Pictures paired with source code
#####
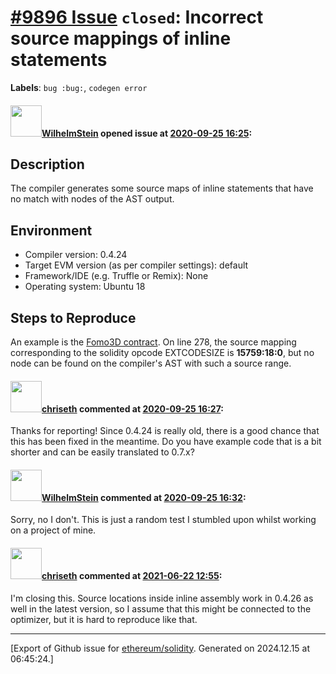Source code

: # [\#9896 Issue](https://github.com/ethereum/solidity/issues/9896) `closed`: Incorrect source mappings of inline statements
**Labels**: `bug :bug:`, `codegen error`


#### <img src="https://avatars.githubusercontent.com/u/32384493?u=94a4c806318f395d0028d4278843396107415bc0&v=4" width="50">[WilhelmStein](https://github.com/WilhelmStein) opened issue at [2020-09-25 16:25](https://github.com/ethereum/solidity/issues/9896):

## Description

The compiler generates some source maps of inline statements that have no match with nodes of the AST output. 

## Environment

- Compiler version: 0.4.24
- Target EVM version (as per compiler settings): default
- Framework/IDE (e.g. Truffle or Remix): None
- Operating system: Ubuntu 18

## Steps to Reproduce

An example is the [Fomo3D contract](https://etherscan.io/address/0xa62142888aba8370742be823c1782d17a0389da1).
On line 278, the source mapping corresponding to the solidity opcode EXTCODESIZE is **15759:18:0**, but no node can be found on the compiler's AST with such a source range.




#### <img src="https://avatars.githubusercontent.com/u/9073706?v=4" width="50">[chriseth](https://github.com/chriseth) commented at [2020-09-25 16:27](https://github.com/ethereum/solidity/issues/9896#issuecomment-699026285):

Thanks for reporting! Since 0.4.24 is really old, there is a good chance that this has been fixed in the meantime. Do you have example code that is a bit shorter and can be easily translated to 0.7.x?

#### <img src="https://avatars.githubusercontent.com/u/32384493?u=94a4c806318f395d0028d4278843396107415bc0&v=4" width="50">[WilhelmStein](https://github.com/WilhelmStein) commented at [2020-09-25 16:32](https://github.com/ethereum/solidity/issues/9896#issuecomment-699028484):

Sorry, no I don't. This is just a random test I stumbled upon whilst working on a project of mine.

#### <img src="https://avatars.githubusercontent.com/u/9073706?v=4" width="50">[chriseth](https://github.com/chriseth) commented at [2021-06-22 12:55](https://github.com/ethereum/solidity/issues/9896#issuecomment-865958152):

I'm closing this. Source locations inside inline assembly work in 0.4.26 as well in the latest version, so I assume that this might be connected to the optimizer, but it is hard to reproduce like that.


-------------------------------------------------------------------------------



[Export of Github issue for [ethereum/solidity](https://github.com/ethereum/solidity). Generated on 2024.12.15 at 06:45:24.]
#####
■ **Task item**:
When copying, output the data exactly and leave out the pictures.

■ **Task answer**:
Source code

: # [\#9896 Issue](https://github.com/ethereum/solidity/issues/9896) `closed`: Incorrect source mappings of inline statements
**Labels**: `bug :bug:`, `codegen error`


#### <img src="https://avatars.githubusercontent.com/u/32384493?u=94a4c806318f395d0028d4278843396107415bc0&v=4" width="50">[WilhelmStein](https://github.com/WilhelmStein) opened issue at [2020-09-25 16:25](https://github.com/ethereum/solidity/issues/9896):

## Description

The compiler generates some source maps of inline statements that have no match with nodes of the AST output. 

## Environment

- Compiler version: 0.4.24
- Target EVM version (as per compiler settings): default
- Framework/IDE (e.g. Truffle or Remix): None
- Operating system: Ubuntu 18

## Steps to Reproduce

An example is the [Fomo3D contract](https://etherscan.io/address/0xa62142888aba8370742be823c1782d17a0389da1).
On line 278, the source mapping corresponding to the solidity opcode EXTCODESIZE is **15759:18:0**, but no node can be found on the compiler's AST with such a source range.




#### <img src="https://avatars.githubusercontent.com/u/9073706?v=4" width="50">[chriseth](https://github.com/chriseth) commented at [2020-09-25 16:27](https://github.com/ethereum/solidity/issues/9896#issuecomment-699026285):

Thanks for reporting! Since 0.4.24 is really old, there is a good chance that this has been fixed in the meantime. Do you have example code that is a bit shorter and can be easily translated to 0.7.x?

#### <img src="https://avatars.githubusercontent.com/u/32384493?u=94a4c806318f395d0028d4278843396107415bc0&v=4" width="50">[WilhelmStein](https://github.com/WilhelmStein) commented at [2020-09-25 16:32](https://github.com/ethereum/solidity/issues/9896#issuecomment-699028484):

Sorry, no I don't. This is just a random test I stumbled upon whilst working on a project of mine.

#### <img src="https://avatars.githubusercontent.com/u/9073706?v=4" width="50">[chriseth](https://github.com/chriseth) commented at [2021-06-22 12:55](https://github.com/ethereum/solidity/issues/9896#issuecomment-865958152):

I'm closing this. Source locations inside inline assembly work in 0.4.26 as well in the latest version, so I assume that this might be connected to the optimizer, but it is hard to reproduce like that.


-------------------------------------------------------------------------------



[Export of Github issue for [ethereum/solidity](https://github.com/ethereum/solidity). Generated on 2024.12.15 at 06:45:24.]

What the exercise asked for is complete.